Investigators recently reported the development of an international prognostic score (IPS) that predicts the likelihood of treatment requirement in patients with early, asymptomatic chronic lymphocytic leukemia (CLL), according to results published in Blood. The model may be useful not only in clinical management, but also in the design of clinical trials.

Due to the heterogeneous disease course seen in patients with early-stage CLL, many patients may not require treatment for years; therefore, a team of international investigators conducted a multicenter retrospective observational study (ClinicalTrials.gov Identifier: NCT03436524) to predict the probability of time-to-first treatment (TTFT) in this subset of patients with asymptomatic disease.

To create and validate the IPS-E model, the team acquired datasets from 4933 patients with early-stage CLL from 11 international cohorts. They performed both univariate and multivariate analyses on clinical, laboratory, cytogenetic, and gene mutation data to identify covariates correlated with TTFT.

The presence of unmutated IGHV genes, absolute lymphocyte count >15×109/L, and presence of palpable lymph nodes were consistently and independently correlated with TTFT; the IPS-E was the sum of these 3 covariates.
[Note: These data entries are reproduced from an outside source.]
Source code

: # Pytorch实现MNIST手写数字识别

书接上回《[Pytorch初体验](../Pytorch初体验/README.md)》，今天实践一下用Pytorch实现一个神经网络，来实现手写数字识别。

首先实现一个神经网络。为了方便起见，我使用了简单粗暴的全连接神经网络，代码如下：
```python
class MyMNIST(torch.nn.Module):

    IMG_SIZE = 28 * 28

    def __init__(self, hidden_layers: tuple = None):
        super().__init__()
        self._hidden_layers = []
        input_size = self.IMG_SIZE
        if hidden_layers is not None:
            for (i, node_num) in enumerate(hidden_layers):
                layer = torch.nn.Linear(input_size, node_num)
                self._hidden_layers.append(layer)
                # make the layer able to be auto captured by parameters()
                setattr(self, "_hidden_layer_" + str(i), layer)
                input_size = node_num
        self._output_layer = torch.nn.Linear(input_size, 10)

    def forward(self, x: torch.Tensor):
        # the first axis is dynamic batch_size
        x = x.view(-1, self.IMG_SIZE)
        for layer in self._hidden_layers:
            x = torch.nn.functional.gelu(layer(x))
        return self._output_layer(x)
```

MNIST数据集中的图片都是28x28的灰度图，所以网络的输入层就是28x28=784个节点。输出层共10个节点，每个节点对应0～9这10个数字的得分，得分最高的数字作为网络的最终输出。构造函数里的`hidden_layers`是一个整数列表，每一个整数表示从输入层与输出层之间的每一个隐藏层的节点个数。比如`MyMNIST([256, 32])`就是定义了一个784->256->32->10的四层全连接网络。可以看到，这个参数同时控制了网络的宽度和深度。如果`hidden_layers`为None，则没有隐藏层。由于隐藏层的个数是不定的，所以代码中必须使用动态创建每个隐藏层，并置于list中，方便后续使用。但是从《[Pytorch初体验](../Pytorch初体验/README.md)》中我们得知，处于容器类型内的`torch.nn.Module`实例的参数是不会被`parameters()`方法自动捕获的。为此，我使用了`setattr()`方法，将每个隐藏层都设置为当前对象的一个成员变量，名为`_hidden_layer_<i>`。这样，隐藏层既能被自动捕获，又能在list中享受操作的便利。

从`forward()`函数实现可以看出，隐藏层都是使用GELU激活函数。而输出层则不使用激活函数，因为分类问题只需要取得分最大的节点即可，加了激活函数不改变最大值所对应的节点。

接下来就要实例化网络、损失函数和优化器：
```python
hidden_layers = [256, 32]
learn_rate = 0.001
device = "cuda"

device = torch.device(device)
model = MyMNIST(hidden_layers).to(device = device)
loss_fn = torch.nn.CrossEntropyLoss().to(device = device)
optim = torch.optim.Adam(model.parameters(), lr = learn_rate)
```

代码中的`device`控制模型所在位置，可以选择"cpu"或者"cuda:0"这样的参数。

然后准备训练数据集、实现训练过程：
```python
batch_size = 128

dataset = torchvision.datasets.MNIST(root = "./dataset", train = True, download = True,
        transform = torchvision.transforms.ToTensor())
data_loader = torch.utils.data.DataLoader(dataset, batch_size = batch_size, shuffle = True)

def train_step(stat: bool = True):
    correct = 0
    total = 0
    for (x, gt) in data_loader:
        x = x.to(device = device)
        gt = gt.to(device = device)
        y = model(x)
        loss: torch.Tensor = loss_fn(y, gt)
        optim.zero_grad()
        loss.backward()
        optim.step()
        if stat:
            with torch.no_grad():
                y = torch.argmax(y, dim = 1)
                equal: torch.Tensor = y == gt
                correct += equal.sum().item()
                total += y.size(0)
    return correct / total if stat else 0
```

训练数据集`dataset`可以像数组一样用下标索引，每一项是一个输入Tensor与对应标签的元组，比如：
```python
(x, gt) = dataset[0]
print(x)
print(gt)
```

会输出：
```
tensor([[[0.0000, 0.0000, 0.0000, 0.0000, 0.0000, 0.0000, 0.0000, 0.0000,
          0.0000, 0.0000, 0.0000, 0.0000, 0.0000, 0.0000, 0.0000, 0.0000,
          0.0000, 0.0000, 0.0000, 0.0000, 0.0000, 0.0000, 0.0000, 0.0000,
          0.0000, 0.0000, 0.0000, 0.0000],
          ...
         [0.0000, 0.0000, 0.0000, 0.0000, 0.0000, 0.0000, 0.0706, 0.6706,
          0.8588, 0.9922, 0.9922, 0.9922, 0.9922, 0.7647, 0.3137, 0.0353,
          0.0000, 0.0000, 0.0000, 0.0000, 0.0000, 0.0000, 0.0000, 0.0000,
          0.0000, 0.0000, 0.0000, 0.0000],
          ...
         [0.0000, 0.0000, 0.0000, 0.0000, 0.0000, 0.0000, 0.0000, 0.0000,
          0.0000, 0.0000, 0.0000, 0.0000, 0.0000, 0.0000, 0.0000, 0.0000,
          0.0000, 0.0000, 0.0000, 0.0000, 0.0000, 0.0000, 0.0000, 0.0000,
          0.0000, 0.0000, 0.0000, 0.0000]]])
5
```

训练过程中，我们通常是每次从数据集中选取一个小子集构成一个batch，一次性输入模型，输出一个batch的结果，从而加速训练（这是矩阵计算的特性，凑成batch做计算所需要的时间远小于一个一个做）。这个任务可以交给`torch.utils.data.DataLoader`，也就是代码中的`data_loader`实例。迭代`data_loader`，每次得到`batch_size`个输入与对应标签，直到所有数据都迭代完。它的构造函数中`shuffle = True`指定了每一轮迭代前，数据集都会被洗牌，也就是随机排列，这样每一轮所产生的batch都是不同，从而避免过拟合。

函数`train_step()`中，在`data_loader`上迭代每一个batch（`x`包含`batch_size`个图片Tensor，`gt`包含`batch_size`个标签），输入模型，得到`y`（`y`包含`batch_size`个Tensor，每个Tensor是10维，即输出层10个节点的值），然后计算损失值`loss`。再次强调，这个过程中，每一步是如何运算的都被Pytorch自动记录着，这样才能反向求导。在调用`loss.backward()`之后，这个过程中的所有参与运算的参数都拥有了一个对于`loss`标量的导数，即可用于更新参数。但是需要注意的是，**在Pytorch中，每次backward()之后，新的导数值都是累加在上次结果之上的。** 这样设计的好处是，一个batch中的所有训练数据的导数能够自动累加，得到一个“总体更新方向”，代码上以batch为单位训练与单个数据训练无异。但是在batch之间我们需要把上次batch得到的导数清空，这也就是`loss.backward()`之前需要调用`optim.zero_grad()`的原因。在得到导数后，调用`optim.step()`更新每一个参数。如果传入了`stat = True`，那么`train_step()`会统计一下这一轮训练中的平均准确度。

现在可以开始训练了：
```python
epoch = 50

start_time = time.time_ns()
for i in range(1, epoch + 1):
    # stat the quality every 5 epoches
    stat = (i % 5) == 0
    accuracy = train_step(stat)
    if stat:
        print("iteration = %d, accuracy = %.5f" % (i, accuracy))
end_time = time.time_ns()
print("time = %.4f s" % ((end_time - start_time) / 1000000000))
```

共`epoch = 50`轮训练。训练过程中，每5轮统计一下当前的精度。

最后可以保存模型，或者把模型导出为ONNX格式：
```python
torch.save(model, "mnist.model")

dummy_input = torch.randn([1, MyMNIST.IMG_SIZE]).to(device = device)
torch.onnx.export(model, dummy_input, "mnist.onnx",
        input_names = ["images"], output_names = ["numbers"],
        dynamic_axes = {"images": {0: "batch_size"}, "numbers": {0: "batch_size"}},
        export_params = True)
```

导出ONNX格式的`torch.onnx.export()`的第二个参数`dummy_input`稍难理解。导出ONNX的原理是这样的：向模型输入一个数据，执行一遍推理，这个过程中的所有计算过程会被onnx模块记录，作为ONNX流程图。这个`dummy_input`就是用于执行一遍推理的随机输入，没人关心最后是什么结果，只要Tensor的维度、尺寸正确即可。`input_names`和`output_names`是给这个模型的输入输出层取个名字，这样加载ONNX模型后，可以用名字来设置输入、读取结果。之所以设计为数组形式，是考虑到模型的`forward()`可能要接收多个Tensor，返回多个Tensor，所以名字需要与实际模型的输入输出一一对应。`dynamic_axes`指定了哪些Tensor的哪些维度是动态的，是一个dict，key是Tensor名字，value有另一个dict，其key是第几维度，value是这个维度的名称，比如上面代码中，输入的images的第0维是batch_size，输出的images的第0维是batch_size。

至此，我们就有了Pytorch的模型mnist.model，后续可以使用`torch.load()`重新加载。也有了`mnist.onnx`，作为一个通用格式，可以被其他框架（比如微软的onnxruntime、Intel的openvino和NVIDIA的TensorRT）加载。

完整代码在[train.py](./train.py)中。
The patients could then be separated into low-risk (score 0, longest TTFT), intermediate-risk (score 1, intermediate TTFT) and high-risk groups (score 2-3, shortest TTFT).

The team then validated the IPS-E accuracy using data from 10 cohorts (9 staged by the Binet system and 1 cohort staged by the Rai system). The ability of the IPS-E to discriminate TTFT (c-index) was 0.74 in the training series and 0.70 in the validation series.

According to the results of a meta-analysis of the training and validation data, the estimated 5-year cumulative risk of treatment start was 8.4% for low-risk patients, 28.4% for intermediate-risk patients, and 61.2% for high-risk patients.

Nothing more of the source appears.